Wall Street Journal
By Laura Meckler and Kristinia Peterson
November 12, 2013
Dwindling prospects for a sweeping congressional immigration bill have some supporters pivoting to a more confrontational approach, while at least one industry is looking for a backup plan if a broader deal fails.
New ads from the AFL-CIO and Service Employees International Union take a sharper tone toward Republicans, particularly those vulnerable to Democratic challengers next year, over House inaction on immigration bills. The AFL-CIO ads, mostly running in Spanish, recite inflammatory language toward immigrants from some GOP lawmakers and urge viewers to "fight the hate."
Watch two new political ads, released by the ALF-CIO and SEIU, that confront Republicans on the immigration system.
Some farm groups are looking for a niche fix addressing their concerns if a wider deal isn't reached. And President Barack Obama has begun speaking regularly on immigration after months of remaining quiet at the request of supporters in Congress who argued that Republicans are less likely to pass a bill that the president is pushing. Last month, Mr. Obama began a public push along with private meetings with outside groups. On Wednesday, Mr. Obama and other senior officials will meet with evangelical and other religious leaders on backing an immigration overhaul. The meeting follows a similar one last week with business leaders.
The result is a transformation from a unified group of advocates to something more fractured, with some focused hard on pushing for legislation and others starting to shift to a political effort that hopes to take seats from Republicans they can try to blame if an overhaul fails.
The broad and bipartisan bill that passed the Senate over the summer includes measures favored by unions as well as high-tech, agriculture and other industries, as well as a path to citizenship for illegal immigrants demanded by immigrant advocates. In the GOP-led House, five bills have cleared committees, but the chamber's leaders have brought none of them to the floor.
Last week, House Majority Whip Kevin McCarthy (R., Calif.) told immigration activists that the House wouldn't take up the issue this year, one of the activists said. Mr. McCarthy's office declined to comment.
The languid pace in the House has bred anxiety among crop and dairy farmers, many of whom rely on immigrant laborers. They had been focused on passing a comprehensive bill covering a number of areas of immigration law because Democrats have made clear they wouldn't move one piece without the others.
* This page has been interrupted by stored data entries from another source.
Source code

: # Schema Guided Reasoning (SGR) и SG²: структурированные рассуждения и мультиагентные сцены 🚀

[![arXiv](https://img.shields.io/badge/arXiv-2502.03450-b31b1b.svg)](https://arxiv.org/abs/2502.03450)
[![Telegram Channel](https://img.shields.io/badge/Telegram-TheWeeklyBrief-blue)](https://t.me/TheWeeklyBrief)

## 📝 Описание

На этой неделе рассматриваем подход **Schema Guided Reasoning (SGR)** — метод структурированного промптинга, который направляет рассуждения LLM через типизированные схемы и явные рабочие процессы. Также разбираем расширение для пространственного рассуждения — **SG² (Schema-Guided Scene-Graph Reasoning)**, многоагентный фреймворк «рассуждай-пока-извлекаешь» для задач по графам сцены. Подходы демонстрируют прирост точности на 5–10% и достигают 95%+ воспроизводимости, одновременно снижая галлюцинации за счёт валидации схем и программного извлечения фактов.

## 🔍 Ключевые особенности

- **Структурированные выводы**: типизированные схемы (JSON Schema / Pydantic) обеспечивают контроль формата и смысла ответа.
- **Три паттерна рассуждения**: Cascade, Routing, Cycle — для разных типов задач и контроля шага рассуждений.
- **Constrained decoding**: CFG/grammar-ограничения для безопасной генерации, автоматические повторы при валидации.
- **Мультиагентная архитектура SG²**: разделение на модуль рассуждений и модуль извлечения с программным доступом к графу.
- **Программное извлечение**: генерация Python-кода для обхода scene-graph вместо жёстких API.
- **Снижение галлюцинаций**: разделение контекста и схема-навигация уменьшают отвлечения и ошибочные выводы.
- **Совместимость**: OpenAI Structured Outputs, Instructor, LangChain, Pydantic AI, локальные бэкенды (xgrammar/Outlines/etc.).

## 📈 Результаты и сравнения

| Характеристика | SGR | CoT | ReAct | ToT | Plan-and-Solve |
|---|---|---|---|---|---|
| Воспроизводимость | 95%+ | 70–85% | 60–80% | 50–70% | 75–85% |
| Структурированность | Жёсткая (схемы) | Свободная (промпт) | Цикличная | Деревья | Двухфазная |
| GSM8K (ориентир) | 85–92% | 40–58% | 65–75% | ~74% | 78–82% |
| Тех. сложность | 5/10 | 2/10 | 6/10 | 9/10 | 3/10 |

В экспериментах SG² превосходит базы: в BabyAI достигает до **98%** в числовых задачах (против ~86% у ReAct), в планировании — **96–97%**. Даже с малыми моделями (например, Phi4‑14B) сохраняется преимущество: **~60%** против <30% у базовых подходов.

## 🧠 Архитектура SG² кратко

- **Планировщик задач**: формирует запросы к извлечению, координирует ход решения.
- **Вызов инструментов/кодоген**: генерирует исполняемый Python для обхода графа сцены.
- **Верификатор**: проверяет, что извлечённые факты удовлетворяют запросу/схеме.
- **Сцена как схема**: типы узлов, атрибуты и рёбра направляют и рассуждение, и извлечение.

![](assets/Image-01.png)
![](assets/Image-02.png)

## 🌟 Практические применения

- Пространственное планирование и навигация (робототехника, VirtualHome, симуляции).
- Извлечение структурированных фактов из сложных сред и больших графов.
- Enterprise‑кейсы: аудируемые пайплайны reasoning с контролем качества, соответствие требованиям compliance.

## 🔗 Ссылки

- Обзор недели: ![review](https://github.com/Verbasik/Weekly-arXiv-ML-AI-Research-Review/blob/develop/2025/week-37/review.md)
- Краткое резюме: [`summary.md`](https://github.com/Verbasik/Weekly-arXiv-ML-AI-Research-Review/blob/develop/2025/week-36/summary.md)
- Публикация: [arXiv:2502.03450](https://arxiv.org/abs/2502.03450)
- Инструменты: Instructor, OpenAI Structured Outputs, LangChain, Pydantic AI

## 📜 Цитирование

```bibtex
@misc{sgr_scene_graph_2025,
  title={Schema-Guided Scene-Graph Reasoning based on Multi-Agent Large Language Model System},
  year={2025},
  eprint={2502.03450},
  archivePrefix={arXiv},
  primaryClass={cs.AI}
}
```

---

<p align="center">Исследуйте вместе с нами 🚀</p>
If a broad immigration bill stalls, "we have an obligation" to look for a plan "that at least addresses the agricultural portion," said Jerry Kozak, president of the National Milk Producers Federation, a trade group representing dairy farmers. The agricultural-visa system now provides permits for seasonal jobs, while the industry says dairy farmers require year-round labor.
Over lunch with farmers from his home state of Florida, Republican Rep. Tom Rooney said he asked, "What is our Plan B?" He said he also told the farmers: "We need to start game-planning for what we should do if—and I would likely say when—immigration fails."
One suggestion advanced by the group: Turn over handling of the agricultural guest-worker program to the Agriculture Department from the Labor Department in order to speed up processing of visa applications.
Unions, meanwhile, are now asserting that the GOP will pay a price at the polls next year for inaction. "Time is running out on the Republicans," said Eliseo Medina of the SEIU. "We want people to know who's standing in the way of reform."
Unions, meanwhile, are working to pressure the GOP to pass legislation—and if that fails, try to punish Republicans at the polls in 2014. Until now, advocates of a broad immigration overhaul had kept their criticism of the GOP muted in an effort to help create political space for the party to consider immigration bills.
The SEIU and AFL-CIO are also participating in a voter-contact program in nine GOP-held congressional districts. Targets include California Rep. David Valadao, a rare Republican to sign onto Democratic immigration legislation. Union leaders say they are trying to pressure him into pressing GOP leaders.
Mr. Valadao shrugged off the labor group's ads, saying in an interview that the strategy might help jump-start the debate. "If there's enough members to talk to [House] leadership and say, 'We need to have this debate; we need to move this process forward,' that's very helpful," he said.